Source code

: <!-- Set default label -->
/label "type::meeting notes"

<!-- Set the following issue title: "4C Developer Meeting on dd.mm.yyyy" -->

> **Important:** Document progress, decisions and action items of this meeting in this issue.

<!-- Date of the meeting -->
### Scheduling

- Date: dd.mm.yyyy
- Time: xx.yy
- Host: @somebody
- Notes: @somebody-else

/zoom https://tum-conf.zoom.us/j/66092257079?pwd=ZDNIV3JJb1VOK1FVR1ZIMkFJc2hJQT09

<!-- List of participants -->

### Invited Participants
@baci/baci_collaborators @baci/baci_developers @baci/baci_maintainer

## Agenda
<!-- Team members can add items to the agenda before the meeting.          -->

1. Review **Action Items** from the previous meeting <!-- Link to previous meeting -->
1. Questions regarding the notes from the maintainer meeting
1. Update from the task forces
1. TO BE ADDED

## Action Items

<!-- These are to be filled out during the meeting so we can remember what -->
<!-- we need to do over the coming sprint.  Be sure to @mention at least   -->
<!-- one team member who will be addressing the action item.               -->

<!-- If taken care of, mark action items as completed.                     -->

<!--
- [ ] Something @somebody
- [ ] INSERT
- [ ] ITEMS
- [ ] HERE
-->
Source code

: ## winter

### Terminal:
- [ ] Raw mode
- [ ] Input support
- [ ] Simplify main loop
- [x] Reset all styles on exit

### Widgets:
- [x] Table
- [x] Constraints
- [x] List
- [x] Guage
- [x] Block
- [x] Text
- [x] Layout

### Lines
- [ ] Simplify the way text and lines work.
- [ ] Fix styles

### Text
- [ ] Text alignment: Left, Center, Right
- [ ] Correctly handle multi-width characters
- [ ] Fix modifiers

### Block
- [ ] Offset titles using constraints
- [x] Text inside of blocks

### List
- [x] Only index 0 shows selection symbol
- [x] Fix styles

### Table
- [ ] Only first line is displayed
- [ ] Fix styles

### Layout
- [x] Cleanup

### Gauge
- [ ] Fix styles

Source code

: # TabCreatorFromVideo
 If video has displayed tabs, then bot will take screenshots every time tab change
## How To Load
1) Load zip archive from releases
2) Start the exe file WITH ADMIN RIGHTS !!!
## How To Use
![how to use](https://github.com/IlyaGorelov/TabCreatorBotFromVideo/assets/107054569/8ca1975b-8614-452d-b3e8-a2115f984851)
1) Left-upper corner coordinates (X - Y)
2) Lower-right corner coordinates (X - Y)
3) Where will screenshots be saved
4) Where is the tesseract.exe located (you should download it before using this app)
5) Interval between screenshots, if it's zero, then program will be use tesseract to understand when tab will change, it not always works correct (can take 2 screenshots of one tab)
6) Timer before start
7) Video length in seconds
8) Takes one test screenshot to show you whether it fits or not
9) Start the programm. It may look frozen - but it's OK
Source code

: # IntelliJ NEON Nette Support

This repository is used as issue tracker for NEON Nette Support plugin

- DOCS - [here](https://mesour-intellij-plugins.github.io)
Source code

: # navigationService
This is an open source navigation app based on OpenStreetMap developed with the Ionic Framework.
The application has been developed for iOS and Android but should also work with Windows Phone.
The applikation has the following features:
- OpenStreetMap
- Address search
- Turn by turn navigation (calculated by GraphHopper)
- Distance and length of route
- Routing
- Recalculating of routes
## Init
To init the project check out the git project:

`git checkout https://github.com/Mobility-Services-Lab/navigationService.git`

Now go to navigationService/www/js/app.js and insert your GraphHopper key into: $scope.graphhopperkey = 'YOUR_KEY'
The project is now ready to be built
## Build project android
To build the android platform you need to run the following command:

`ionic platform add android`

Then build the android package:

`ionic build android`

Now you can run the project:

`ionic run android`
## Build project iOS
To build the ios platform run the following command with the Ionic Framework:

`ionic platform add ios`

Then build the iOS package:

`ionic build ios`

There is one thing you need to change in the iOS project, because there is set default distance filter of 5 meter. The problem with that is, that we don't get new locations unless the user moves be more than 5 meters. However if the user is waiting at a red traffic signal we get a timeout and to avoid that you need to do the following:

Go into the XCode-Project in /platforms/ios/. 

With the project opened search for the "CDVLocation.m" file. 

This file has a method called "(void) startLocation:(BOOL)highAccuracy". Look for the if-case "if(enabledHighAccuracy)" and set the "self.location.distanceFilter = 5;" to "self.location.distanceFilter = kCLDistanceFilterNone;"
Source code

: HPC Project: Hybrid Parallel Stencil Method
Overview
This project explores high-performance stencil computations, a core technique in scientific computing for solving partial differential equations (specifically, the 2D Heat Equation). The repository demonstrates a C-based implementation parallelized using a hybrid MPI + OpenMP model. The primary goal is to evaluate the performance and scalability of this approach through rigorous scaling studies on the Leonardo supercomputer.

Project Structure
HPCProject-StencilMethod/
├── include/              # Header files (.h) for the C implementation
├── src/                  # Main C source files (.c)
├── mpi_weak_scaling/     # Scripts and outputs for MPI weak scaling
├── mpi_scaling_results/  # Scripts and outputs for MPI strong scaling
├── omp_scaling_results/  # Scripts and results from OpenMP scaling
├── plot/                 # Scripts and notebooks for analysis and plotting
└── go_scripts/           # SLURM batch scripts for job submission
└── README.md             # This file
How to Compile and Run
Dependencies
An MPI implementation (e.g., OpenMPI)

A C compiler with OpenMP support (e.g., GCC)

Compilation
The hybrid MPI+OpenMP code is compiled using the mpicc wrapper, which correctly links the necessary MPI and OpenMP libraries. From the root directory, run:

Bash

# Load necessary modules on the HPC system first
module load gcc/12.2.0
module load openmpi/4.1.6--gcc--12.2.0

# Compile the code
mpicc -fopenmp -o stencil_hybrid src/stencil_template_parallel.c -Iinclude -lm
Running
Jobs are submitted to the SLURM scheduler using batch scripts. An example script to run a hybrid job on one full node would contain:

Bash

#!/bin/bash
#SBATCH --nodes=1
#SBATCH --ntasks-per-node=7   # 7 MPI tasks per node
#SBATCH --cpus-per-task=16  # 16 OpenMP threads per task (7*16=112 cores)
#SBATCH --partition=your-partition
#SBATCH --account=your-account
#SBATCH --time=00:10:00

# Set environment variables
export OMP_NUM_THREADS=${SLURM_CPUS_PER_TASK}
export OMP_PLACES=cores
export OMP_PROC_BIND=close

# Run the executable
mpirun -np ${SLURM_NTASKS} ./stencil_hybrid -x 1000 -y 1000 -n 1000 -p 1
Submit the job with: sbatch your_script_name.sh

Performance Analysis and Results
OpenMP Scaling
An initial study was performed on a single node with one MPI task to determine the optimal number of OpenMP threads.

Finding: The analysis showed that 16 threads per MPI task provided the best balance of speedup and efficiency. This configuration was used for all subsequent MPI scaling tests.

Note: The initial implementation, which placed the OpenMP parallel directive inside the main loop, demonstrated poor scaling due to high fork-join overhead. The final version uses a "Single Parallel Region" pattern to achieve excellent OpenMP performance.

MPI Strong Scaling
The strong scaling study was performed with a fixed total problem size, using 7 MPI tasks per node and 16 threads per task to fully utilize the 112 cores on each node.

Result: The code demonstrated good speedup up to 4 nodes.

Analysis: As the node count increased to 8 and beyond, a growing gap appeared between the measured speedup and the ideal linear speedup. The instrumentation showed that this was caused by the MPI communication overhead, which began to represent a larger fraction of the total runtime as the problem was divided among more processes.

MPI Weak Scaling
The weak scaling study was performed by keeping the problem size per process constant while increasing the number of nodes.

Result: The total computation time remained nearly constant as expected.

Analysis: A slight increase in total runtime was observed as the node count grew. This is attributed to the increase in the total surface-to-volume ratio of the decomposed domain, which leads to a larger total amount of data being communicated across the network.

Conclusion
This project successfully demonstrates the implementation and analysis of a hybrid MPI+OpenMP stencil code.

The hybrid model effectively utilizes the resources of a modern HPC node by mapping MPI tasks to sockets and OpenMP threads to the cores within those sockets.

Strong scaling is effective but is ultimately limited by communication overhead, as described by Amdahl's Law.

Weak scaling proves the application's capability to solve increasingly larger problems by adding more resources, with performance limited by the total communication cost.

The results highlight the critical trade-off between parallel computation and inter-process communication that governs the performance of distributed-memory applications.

* **Prompt**
Reproduce exactly the section above that begins at the line containing "from OpenMP scaling" and ends at the line containing "An initial study", leaving out all other lines.

* **Expected output**
├── omp_scaling_results/  # Scripts and results from OpenMP scaling
├── plot/                 # Scripts and notebooks for analysis and plotting
└── go_scripts/           # SLURM batch scripts for job submission
└── README.md             # This file
How to Compile and Run
Dependencies
An MPI implementation (e.g., OpenMPI)

A C compiler with OpenMP support (e.g., GCC)

Compilation
The hybrid MPI+OpenMP code is compiled using the mpicc wrapper, which correctly links the necessary MPI and OpenMP libraries. From the root directory, run:

Bash

# Load necessary modules on the HPC system first
module load gcc/12.2.0
module load openmpi/4.1.6--gcc--12.2.0

# Compile the code
mpicc -fopenmp -o stencil_hybrid src/stencil_template_parallel.c -Iinclude -lm
Running
Jobs are submitted to the SLURM scheduler using batch scripts. An example script to run a hybrid job on one full node would contain:

Bash

#!/bin/bash
#SBATCH --nodes=1
#SBATCH --ntasks-per-node=7   # 7 MPI tasks per node
#SBATCH --cpus-per-task=16  # 16 OpenMP threads per task (7*16=112 cores)
#SBATCH --partition=your-partition
#SBATCH --account=your-account
#SBATCH --time=00:10:00

# Set environment variables
export OMP_NUM_THREADS=${SLURM_CPUS_PER_TASK}
export OMP_PLACES=cores
export OMP_PROC_BIND=close

# Run the executable
mpirun -np ${SLURM_NTASKS} ./stencil_hybrid -x 1000 -y 1000 -n 1000 -p 1
Submit the job with: sbatch your_script_name.sh

Performance Analysis and Results
OpenMP Scaling
An initial study was performed on a single node with one MPI task to determine the optimal number of OpenMP threads.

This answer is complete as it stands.